Rhodes Project: You have worked in various different organizations in the finance world. What do you most value in choosing a job in this field?
Mehak Dua: It is important to me to be at an institution that can shape what is happening in the industry, one that is also credible and ethical. While there is always pressure to generate shareholder value – everyone is in the business of generating profit – you have to do it in a manner that does right by the people you serve. It is a tough sector, a sector that the public tends to point fingers at when the economy is not doing well, but it’s a sector we can’t do without.
Rhodes Project: Can you give me an example of what these institutions could do to make their practices more credible or ethical?
Mehak Dua: Financial institutions need to make sure that the “know your customer” process isn’t just a formality; they need to take the time to get to know the objectives and the financial background of the customers they are trying to serve without pushing product on them. This was the root cause of the 2008 financial crisis, when consumers who couldn’t afford home loans and other products were enticed to borrow beyond their means.
Rhodes Project: How has your complex understanding of finance and business affected your personal relationship with money?
Mehak Dua: It should be much better than it is at the moment! I don’t know if it is by virtue of being Indian, but I like the comfort of having a liquid amount of cash available. Although I advise institutional investors on how to sensibly invest, I need to get better at doing so myself.
Rhodes Project: Can you tell me about an achievement that you’re proud of?

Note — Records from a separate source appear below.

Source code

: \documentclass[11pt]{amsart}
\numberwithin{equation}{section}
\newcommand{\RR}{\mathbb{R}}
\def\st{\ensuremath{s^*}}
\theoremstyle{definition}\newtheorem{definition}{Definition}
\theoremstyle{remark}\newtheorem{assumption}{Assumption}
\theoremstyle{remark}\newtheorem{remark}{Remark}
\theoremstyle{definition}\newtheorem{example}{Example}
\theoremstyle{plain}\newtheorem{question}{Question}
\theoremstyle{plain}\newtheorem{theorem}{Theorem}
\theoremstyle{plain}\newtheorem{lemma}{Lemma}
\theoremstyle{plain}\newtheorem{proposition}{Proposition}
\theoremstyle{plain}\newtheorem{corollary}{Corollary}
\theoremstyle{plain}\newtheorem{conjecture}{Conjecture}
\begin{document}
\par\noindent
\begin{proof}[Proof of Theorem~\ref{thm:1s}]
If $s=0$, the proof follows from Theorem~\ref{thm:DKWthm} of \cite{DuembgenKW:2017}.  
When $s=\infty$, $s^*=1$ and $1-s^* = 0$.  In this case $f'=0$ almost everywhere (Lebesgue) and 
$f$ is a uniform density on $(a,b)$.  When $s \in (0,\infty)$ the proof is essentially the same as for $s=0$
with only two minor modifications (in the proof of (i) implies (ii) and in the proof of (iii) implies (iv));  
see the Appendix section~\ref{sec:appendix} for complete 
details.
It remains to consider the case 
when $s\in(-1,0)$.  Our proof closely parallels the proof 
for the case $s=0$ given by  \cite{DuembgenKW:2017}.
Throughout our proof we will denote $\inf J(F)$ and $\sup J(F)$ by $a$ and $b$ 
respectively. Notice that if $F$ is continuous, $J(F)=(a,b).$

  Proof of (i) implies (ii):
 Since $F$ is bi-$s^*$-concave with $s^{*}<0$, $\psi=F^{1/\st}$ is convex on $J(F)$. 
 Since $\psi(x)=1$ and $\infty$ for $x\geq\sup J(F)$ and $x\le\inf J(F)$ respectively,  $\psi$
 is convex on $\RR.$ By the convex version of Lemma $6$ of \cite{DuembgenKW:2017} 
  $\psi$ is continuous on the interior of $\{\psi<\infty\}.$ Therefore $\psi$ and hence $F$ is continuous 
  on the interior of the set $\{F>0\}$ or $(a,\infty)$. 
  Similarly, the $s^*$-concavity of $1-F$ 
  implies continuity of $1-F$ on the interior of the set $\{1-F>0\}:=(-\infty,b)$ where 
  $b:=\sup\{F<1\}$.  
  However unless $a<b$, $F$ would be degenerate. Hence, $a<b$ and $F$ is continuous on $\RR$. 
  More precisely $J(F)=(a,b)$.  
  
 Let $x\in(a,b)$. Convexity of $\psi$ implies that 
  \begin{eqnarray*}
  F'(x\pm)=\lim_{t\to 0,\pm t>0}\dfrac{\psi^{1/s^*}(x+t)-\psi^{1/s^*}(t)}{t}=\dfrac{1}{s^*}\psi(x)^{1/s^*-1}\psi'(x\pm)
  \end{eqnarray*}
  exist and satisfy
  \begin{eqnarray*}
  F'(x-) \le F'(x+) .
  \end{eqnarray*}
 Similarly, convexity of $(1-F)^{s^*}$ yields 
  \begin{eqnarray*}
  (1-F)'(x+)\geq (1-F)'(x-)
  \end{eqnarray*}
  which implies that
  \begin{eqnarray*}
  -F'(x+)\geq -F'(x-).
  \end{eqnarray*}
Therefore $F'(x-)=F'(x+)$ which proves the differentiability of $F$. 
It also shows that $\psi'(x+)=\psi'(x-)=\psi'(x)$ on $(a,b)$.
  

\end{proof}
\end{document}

Mehak Dua: When I moved to New York, I met the three little daughters of the concierge in our building. I started talking to them, then mentoring them and am now helping them with college applications. It is a very informal relationship that I didn’t seek actively. When I worked at Goldman Sachs, I had very little free time – time to sleep and then get back to the office– so I am proud to have developed this relationship in spite of my job.
Rhodes Project: What most inspires you?
Mehak Dua: I am inspired by women who have managed to get to a place where they can influence and charter the direction of the organization they are in, while at the same time maintaining a fulfilling family life. If you are able to balance those two without having conflicting objectives all the time, that is really inspiring. I will strive to do that myself one day.
Rhodes Project: What is a memorable learning moment that you have had recently?
Mehak Dua: A few weeks ago, I was reminded of something that I’ve always known, but is often easy to forget - never underestimate how much the person you are speaking with knows. People can surprise you. Start with a blank sheet and don’t judge people before you’ve sat down with them, both in one’s professional and personal life.
Rhodes Project: Tell me about a meaningful journey you have been on, either physical or emotional.
Mehak Dua: Every time I get on a flight back to New Delhi, where I am from, it is very meaningful. I visit home every year and it is always an emotion-filled journey that gets me thinking.
Rhodes Project: What do you miss most about India?
Mehak Dua: I miss the energy that you feel in the street, it is very vibrant. I miss the entrepreneurial spirit of the people; there is no place as creative as India. Everyone is trying to market and sell products. They may do it to make ends meet, but they are doing it in the most creative way.